Your Horror: Our Photo

Jon Snow, the Channel 4 news presenter, who has anchored several broadcasts about Sri Lanka’s civil war, including the now well known ‘killing fields’ ‘documentary,’ always turns aside in a grave and pained way, before he airs a clip: this film he says, contains ‘very disturbing’ images of ‘death, injury and execution.’ Indeed, this may seem required and important or even ordinary and mundane as a warning, given it is a public television broadcast, but I’ve been struck by it every time I’ve heard it. There is a lot more to this statement than is apparent at first.

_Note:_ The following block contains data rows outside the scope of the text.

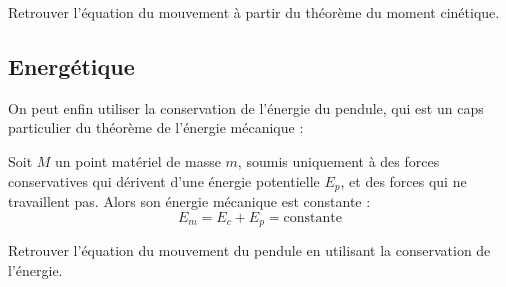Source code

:\documentclass[11pt,fleqn]{book} %
\begin{document}
\begin{capex}
	Retrouver l'équation du mouvement à partir du théorème du moment cinétique.
\end{capex}


\subsection{Energétique}

On peut enfin utiliser la conservation de l'énergie du pendule, qui est un caps particulier du théorème de l'énergie mécanique :

\begin{theorem}
    Soit $M$ un point matériel de masse $m$, soumis uniquement à des forces conservatives qui dérivent d'une énergie potentielle $E_p$, et des forces qui ne travaillent pas. Alors son énergie mécanique est constante :
    \begin{equation}
        E_m = E_c + E_p = \mathrm{constante}
    \end{equation}
\end{theorem}

\begin{capex}
	Retrouver l'équation du mouvement du pendule en utilisant la conservation de l'énergie.
\end{capex}
\end{document}
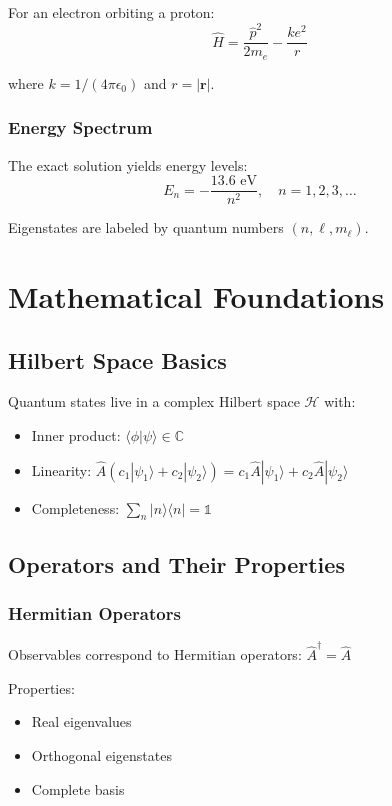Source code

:\documentclass[12pt,oneside]{book}
\begin{document}
For an electron orbiting a proton:
$$\hat{H} = \frac{\hat{p}^2}{2m_e} - \frac{ke^2}{r}$$

where $k = 1/(4\pi\epsilon_0)$ and $r = |\mathbf{r}|$.

\subsection{Energy Spectrum}

The exact solution yields energy levels:
$$E_n = -\frac{13.6 \text{ eV}}{n^2}, \quad n = 1,2,3,\ldots$$

Eigenstates are labeled by quantum numbers $(n, \ell, m_\ell)$.

\chapter{Mathematical Foundations}

\section{Hilbert Space Basics}

Quantum states live in a complex Hilbert space $\mathcal{H}$ with:
\begin{itemize}
  \item Inner product: $\langle\phi|\psi\rangle \in \mathbb{C}$
  \item Linearity: $\hat{A}(c_1|\psi_1\rangle + c_2|\psi_2\rangle) = c_1\hat{A}|\psi_1\rangle + c_2\hat{A}|\psi_2\rangle$
  \item Completeness: $\sum_n |n\rangle\langle n| = \mathbb{1}$
\end{itemize}

\section{Operators and Their Properties}

\subsection{Hermitian Operators}

Observables correspond to Hermitian operators: $\hat{A}^\dagger = \hat{A}$

Properties:
\begin{itemize}
  \item Real eigenvalues
  \item Orthogonal eigenstates
  \item Complete basis
\end{itemize}
\end{document}

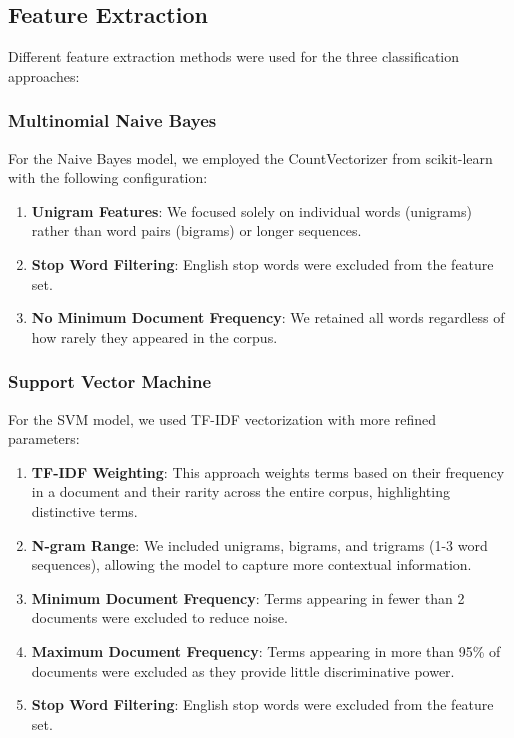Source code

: \documentclass[conference]{IEEEtran}
\begin{document}
\subsection{Feature Extraction}
Different feature extraction methods were used for the three classification approaches:

\subsubsection{Multinomial Naive Bayes}
For the Naive Bayes model, we employed the CountVectorizer from scikit-learn with the following configuration:
\begin{enumerate}
\item \textbf{Unigram Features}: We focused solely on individual words (unigrams) rather than word pairs (bigrams) or longer sequences.
\item \textbf{Stop Word Filtering}: English stop words were excluded from the feature set.
\item \textbf{No Minimum Document Frequency}: We retained all words regardless of how rarely they appeared in the corpus.
\end{enumerate}

\subsubsection{Support Vector Machine}
For the SVM model, we used TF-IDF vectorization with more refined parameters:
\begin{enumerate}
\item \textbf{TF-IDF Weighting}: This approach weights terms based on their frequency in a document and their rarity across the entire corpus, highlighting distinctive terms.
\item \textbf{N-gram Range}: We included unigrams, bigrams, and trigrams (1-3 word sequences), allowing the model to capture more contextual information.
\item \textbf{Minimum Document Frequency}: Terms appearing in fewer than 2 documents were excluded to reduce noise.
\item \textbf{Maximum Document Frequency}: Terms appearing in more than 95\% of documents were excluded as they provide little discriminative power.
\item \textbf{Stop Word Filtering}: English stop words were excluded from the feature set.
\end{enumerate}
\end{document}
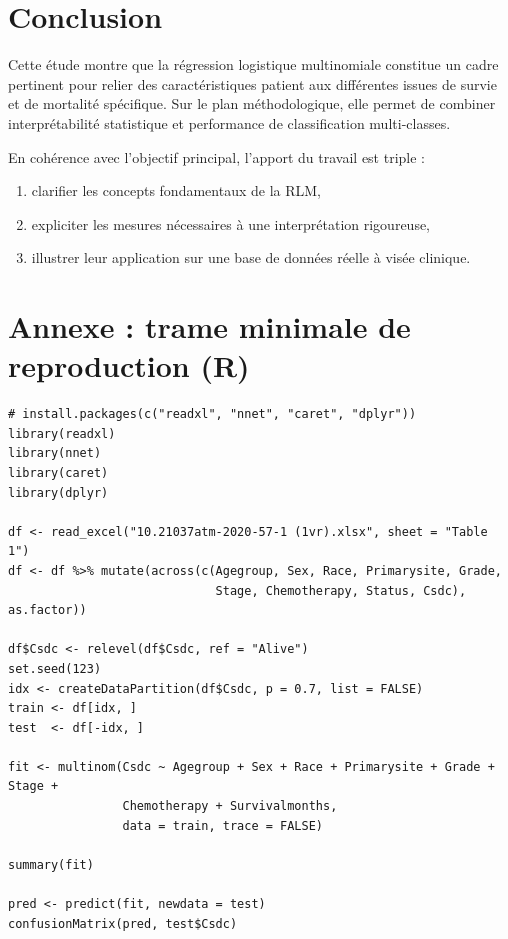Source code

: \documentclass[12pt,a4paper]{article}
\begin{document}
\begin{itemize}
\section{Conclusion}
Cette étude montre que la régression logistique multinomiale constitue un cadre pertinent pour relier des caractéristiques patient aux différentes issues de survie et de mortalité spécifique. Sur le plan méthodologique, elle permet de combiner interprétabilité statistique et performance de classification multi-classes.

En cohérence avec l'objectif principal, l'apport du travail est triple :
\begin{enumerate}[label=\arabic*.]
    \item clarifier les concepts fondamentaux de la RLM,
    \item expliciter les mesures nécessaires à une interprétation rigoureuse,
    \item illustrer leur application sur une base de données réelle à visée clinique.
\end{enumerate}

\section*{Annexe : trame minimale de reproduction (R)}
\begin{verbatim}
# install.packages(c("readxl", "nnet", "caret", "dplyr"))
library(readxl)
library(nnet)
library(caret)
library(dplyr)

df <- read_excel("10.21037atm-2020-57-1 (1vr).xlsx", sheet = "Table 1")
df <- df %>% mutate(across(c(Agegroup, Sex, Race, Primarysite, Grade,
                             Stage, Chemotherapy, Status, Csdc), as.factor))

df$Csdc <- relevel(df$Csdc, ref = "Alive")
set.seed(123)
idx <- createDataPartition(df$Csdc, p = 0.7, list = FALSE)
train <- df[idx, ]
test  <- df[-idx, ]

fit <- multinom(Csdc ~ Agegroup + Sex + Race + Primarysite + Grade + Stage +
                Chemotherapy + Survivalmonths,
                data = train, trace = FALSE)

summary(fit)

pred <- predict(fit, newdata = test)
confusionMatrix(pred, test$Csdc)
\end{verbatim}


\end{itemize}
\end{document}
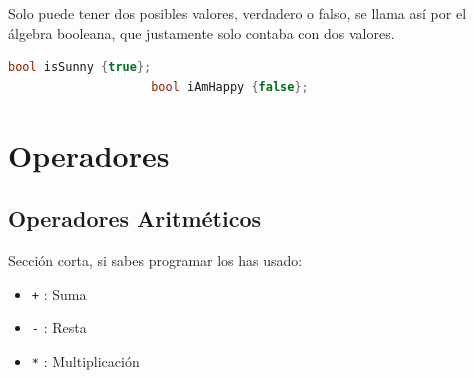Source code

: \documentclass[12pt, fleqn]{report}                             %
\theoremstyle{break}                                            %
\newcommand{\textCode}[1]  { \texttt{#1} }                      %
\begin{document}
                Solo puede tener dos posibles valores, verdadero o falso, se llama así por el álgebra
                booleana, que justamente solo contaba con dos valores.
                \begin{lstlisting}[language=C++, gobble=20]
                    bool isSunny {true};
                    bool iAmHappy {false};
                \end{lstlisting}


        \clearpage
        \section{Operadores}

            \subsection{Operadores Aritméticos}

                Sección corta, si sabes programar los has usado:

                \begin{itemize}
                    \item \textCode{+}: Suma
                    \item \textCode{-}: Resta
                    \item \textCode{*}: Multiplicación
                \end{itemize}
\end{document}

Broadcasts like the ‘killing fields’ documentary are part of a genre of Euro-American journalism that is as old as Vasco de Gama and Columbus, refined through the practice of anthropology in later centuries; they are about exotic horrors in places Conrad called, critically, the ‘heart of darkness,’ which are not just physically distant from the living room of an Englishman watching TV. These places, the way this story is told, are morally distant as well. They are really for that kind of journalism in another world where natives keep killing each other, not knowing why and not caring why either. Snow, or the viewer he is trying to reach, has supposedly not lived through these horrors, hasn’t seen them before, and certainly, has never, ever, been responsible for something remotely like it. That’s why he can safely say, the images you are about to see, are going to be ‘very disturbing.’ They are, what Arjun Appadurai has called, a ‘moral elsewhere.’

Monopoly
This is really all untrue, of course. No one has a monopoly on horror, be it that of Auschwitz, Hiroshima or Bhopal, or a rape or a killing, in England or in Sri Lanka. We’ve all seen it, all lived through it, and are, I would say, in an extended sense responsible for it. Last week in these columns, I offered my own suggestions on how we should address the aftermath of that horror and how we could try to begin to be reconciled with such.
But Euro-American journalists also use their disclaimers not only to sanitise their own ‘moral’ universes of ‘horror’ but also to disassociate themselves, their histories and their institutions with any responsibility for the horror they are depicting. It’s out there, of course, we had nothing to do with it, ‘its them Sinhalese and Tamils, they just killed each other.’ Sigh. Disturbing, but it’s true, and here is a photograph. Gone now is any trace of a colonial past, of divide and rule, of deliberate communal representation, but also of more modern times, arms sales and training, of this side and that, all done of course, in someone else’s name. It wasn’t us.

Unarmed man
It is this same logical cycle that we saw, live and quick, writhing before us on TV screens and the Euro American press, inscribed in the images, still and moving, of Gaddafi’s last moments. Every channel, every newspaper showed the photograph. Of course, they said it was disturbing. Then they showed it some more, and then, surprise! A big debate breaks out: ‘Was it too graphic?’ ‘Should we have shown it?” ‘Were we really grave and somber enough to show it?’ In fact, it was not surprise to me, and most of you I would take it, that such a question began to displace what you may have thought was the more urgent one, ‘should an unarmed man who was pleading for his life have been killed?’ For quite some days, the first question of ‘should we have really ‘disturbed’ ourselves,’ over shadowed the second.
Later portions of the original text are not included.